Agustus 19, 2010

TRADISI Menanti Bulan Sabit di Ulakan

Ribuan orang, Kamis (12/8), bersiap ibadah shalat magrib setelah terbenamnya matahari di Pantai Ulakan, Kabupaten Padang Pariaman, Sumatera Barat. Ribuan jemaah tarekat Syattariyah pada sore itu melakukan rukyat dengan mata telanjang untuk menentukan awal bulan suci Ramadhan.
 
Sudah sejak pukul 16.00 Labai Kanan (57) berada di Pantai Ulakan, Kabupaten Padang Pariaman, Sumatera Barat. Hari itu, Kamis (12/8), bersama ribuan orang lainnya dari berbagai daerah, Kanan berkumpul untuk menunggu terbitnya bulan di ufuk barat setelah tenggelamnya matahari di arah yang sama.

Seperti sudah dilakukannya setiap tahun, hari itu Kanan menunggu terlihatnya bulan dengan mata telanjang untuk menentukan awal bulan suci Ramadhan. ”Pokoknya melihat bulan,” kata Kanan sembari mengarahkan telunjuknya ke arah barat.

Kanan dan ribuan orang lainnya yang tengah berkumpul di pantai itu adalah jemaah tarekat Syattariyah. Hari itu mereka ingin melihat secara langsung kehadiran bulan baru di ufuk barat sebagai penanda awal bulan suci Ramadhan.

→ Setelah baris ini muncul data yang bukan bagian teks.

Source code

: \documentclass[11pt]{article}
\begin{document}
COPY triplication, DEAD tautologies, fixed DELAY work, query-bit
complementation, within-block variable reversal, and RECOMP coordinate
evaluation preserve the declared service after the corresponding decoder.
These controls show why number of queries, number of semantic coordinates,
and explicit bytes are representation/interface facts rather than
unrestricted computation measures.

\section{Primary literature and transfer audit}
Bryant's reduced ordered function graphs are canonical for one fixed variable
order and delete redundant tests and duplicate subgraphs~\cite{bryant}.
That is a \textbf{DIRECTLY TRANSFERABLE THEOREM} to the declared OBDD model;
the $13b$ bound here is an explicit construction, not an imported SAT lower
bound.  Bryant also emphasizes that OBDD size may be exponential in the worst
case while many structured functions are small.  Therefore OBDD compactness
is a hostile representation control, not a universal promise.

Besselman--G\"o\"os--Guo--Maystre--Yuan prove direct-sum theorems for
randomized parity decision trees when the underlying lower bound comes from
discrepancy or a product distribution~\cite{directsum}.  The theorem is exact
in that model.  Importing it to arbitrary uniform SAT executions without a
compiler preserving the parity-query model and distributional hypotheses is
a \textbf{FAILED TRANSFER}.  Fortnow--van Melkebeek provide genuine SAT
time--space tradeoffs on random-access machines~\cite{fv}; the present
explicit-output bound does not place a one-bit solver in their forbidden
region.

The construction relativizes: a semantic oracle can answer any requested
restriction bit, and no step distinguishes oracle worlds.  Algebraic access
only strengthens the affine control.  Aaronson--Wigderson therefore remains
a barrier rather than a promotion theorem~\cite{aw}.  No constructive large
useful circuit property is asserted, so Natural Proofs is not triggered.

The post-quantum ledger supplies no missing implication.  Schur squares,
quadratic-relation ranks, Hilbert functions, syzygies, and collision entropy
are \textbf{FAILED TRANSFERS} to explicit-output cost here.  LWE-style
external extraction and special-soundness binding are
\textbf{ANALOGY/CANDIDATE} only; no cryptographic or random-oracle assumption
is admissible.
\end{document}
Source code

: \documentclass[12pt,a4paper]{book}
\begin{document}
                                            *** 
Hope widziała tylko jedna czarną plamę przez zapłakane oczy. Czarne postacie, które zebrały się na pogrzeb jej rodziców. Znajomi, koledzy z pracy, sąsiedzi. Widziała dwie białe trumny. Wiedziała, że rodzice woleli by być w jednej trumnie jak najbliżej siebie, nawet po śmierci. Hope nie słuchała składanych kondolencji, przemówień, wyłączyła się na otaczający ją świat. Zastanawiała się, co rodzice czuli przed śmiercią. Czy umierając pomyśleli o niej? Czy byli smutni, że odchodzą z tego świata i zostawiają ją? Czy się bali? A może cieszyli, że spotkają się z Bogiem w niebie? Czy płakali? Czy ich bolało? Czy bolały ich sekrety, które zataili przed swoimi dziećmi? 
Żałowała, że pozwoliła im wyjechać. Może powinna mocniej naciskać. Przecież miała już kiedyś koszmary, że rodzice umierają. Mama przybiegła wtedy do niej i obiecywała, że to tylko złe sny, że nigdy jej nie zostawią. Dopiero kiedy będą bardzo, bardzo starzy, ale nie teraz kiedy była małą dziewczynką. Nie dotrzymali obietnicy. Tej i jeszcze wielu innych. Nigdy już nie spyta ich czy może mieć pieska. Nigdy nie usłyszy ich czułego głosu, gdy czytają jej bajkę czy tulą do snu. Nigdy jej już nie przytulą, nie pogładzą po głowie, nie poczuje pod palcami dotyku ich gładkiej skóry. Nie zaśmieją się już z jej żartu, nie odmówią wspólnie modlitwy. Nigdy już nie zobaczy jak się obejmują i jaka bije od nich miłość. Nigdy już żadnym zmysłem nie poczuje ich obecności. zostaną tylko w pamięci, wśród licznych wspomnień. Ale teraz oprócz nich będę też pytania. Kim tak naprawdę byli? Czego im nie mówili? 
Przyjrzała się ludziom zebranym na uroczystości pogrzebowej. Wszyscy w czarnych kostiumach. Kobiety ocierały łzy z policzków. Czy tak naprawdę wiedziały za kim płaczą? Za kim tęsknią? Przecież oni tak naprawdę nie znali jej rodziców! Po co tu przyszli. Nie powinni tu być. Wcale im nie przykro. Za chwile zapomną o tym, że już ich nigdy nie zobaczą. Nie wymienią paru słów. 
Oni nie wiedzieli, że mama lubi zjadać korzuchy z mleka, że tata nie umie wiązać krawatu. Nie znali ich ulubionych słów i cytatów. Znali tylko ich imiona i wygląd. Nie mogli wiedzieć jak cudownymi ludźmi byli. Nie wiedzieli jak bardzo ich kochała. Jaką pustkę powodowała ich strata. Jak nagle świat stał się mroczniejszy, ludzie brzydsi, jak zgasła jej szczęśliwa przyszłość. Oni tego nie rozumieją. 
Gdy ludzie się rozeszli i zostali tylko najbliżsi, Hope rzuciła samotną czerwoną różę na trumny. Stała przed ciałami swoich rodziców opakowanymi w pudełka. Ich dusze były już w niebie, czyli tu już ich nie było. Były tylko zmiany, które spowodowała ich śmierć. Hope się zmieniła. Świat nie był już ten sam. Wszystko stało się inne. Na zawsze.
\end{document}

Ali Imran Tuanku Bagindo yang merupakan Kadi Nagari Ulakan atau pemimpin agama di Nagari Ulakan mengatakan, hari itu ribuan jemaah tarekat Syattariyah berkumpul seperti biasa di kawasan pantai itu setiap tahunnya untuk melihat bulan dengan mata telanjang.
Kata Ali, upaya melihat bulan mesti dilakukan setiap hari Kamis setelah diperhitungkan bulan Syakban telah selesai yang menjadi dasar masuk ke bulan suci Ramadhan. Menurut Ali, hal itu berdasarkan ajaran yang ditinggalkan oleh Syaikh Burhanuddin.
”Jadi, hari ini kami melihat bulan, dan jika bulan kelihatan sore ini, besok (Jumat) akan dimulai puasa,” katanya.
Ali menambahkan, selain di Pantai Ulakan, jemaah tarekat itu juga melakukan pengamatan di sejumlah lokasi lain, di antaranya dilakukan di Koto Tinggi, Bukittinggi, Sijunjung, dan Pesisir Selatan.
Menurut Ali, upaya melihat langsung oleh ribuan jemaah itu dilakukan berdasarkan pedoman hadis Nabi Muhammad SAW yang diriwayatkan oleh Al-Bukhari dan Muslim.
Hadis itu berbunyi, apabila kamu sekalian melihat hilal (bulan) awal bulan Ramadhan, berpuasalah, dan apabila kamu sekalian melihat hilal awal bulan Syawal, berharirayalah. Jika kamu tidak bisa melihatnya (karena mendung), sempurnakanlah (hitungan bulan).”Dan, melihat itu, berarti melihat langsung dengan mata,” kata Ali.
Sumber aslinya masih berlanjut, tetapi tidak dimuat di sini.